┏━━
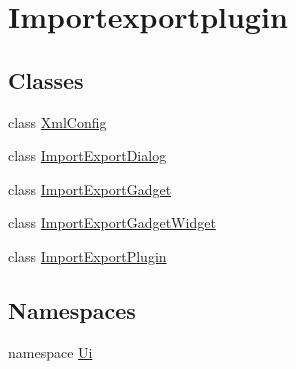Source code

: \hypertarget{group__importexportplugin}{\section{\-Importexportplugin}
\label{group__importexportplugin}
}
\subsection*{\-Classes}
\begin{DoxyCompactItemize}
\item 
class \hyperlink{class_xml_config}{\-Xml\-Config}
\item 
class \hyperlink{class_import_export_dialog}{\-Import\-Export\-Dialog}
\item 
class \hyperlink{class_import_export_gadget}{\-Import\-Export\-Gadget}
\item 
class \hyperlink{class_import_export_gadget_widget}{\-Import\-Export\-Gadget\-Widget}
\item 
class \hyperlink{class_import_export_plugin}{\-Import\-Export\-Plugin}
\end{DoxyCompactItemize}
\subsection*{\-Namespaces}
\begin{DoxyCompactItemize}
\item 
namespace \hyperlink{namespace_ui}{\-Ui}
\end{DoxyCompactItemize}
┗━━
I would like the data above transcribed exactly, with its pictures left out.

Source code

: \hypertarget{group__importexportplugin}{\section{\-Importexportplugin}
\label{group__importexportplugin}
}
\subsection*{\-Classes}
\begin{DoxyCompactItemize}
\item 
class \hyperlink{class_xml_config}{\-Xml\-Config}
\item 
class \hyperlink{class_import_export_dialog}{\-Import\-Export\-Dialog}
\item 
class \hyperlink{class_import_export_gadget}{\-Import\-Export\-Gadget}
\item 
class \hyperlink{class_import_export_gadget_widget}{\-Import\-Export\-Gadget\-Widget}
\item 
class \hyperlink{class_import_export_plugin}{\-Import\-Export\-Plugin}
\end{DoxyCompactItemize}
\subsection*{\-Namespaces}
\begin{DoxyCompactItemize}
\item 
namespace \hyperlink{namespace_ui}{\-Ui}
\end{DoxyCompactItemize}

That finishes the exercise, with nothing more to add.